At the heart of the rescue package are measures aimed at settling the staggering debts accumulated within the power sector. President Tinubu has approved a phased approach to debt repayment, encompassing cash injections and promissory notes.

This strategic allocation of funds aims to provide immediate relief to power-generating companies (Gencos) and gas suppliers, while also ensuring long-term financial stability within the sector.

Chief Adebayo Adelabu, the Minister of Power, revealed details of the rescue package at the 8th Africa Energy Marketplace held in Abuja.

Speaking at the event themed, “Towards Nigeria’s Sustainable Energy Future,” Adelabu emphasized the government’s commitment to eliminating bottlenecks and fostering policy coherence within the power sector.

One of the key highlights of the rescue package is the allocation of funds from the Gas Stabilisation Fund to settle outstanding debts owed to gas suppliers.

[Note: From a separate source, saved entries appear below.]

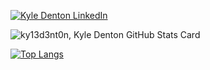 
<!--
**ky13d3nt0n/ky13d3nt0n** is a ✨ _special_ ✨ repository because its `README.md` (this file) appears on your GitHub profile.

Here are some ideas to get you started:

- 🔭 I’m currently working on ...
- 🌱 I’m currently learning ...
- 👯 I’m looking to collaborate on ...
- 🤔 I’m looking for help with ...
- 💬 Ask me about ...
- 📫 How to reach me: ...
- 😄 Pronouns: ...
- ⚡ Fun fact: ...
-->

[![Kyle Denton LinkedIn](https://img.shields.io/badge/LinkedIn-0077B5?style=for-the-badge&logo=linkedin&logoColor=white)](https://www.linkedin.com/in/kyle-denton-57071871/)

![ky13d3nt0n, Kyle Denton GitHub Stats Card](https://github-readme-stats.vercel.app/api?username=ky13d3nt0n&show_icons=true&theme=nord&count_private=true)

[![Top Langs](https://github-readme-stats.vercel.app/api/top-langs/?username=ky13d3nt0n)](https://github.com/ky13d3nt0n/github-readme-stats)

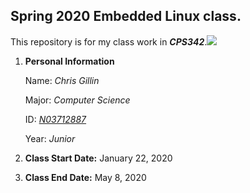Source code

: ## Spring 2020 Embedded Linux class.
This repository is for my class work in ***CPS342***.![](https://www.newpaltz.edu/media/identity/logos/newpaltzlogo.jpg)
 1. **Personal Information**

	Name: *Chris Gillin*

	Major: *Computer Science*
	
	ID: *[N03712887](https://github.com/elgill)*
	
	Year: *Junior*
 2. **Class Start Date:** January 22, 2020
 3. **Class End Date:** May 8, 2020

This critical step not only addresses the immediate liquidity concerns of gas companies but also paves the way for enhanced cooperation between gas suppliers and power generators.

Furthermore, the rescue package includes provisions for addressing the legacy debts owed to power-generating companies.

By utilizing future royalties and income streams from the gas sub-sector, the government aims to provide a sustainable solution that incentivizes investment in power generation capacity.

The announcement of the N3.3 trillion rescue package comes amidst ongoing efforts to revitalize Nigeria’s power sector.

Recent initiatives, including tariff adjustments and regulatory reforms, underscore the government’s determination to overcome longstanding challenges and enhance the sector’s effectiveness.

However, challenges persist, as highlighted by Barth Nnaji, a former Minister of Power, who emphasized the need for a robust transmission network to support increased power generation.

Nnaji’s advocacy for a super grid underscores the importance of infrastructure development in ensuring the reliability and stability of Nigeria’s power supply.

In light of these developments, stakeholders have welcomed the unveiling of the N3.3 trillion rescue package as a decisive step towards transforming Nigeria’s power sector.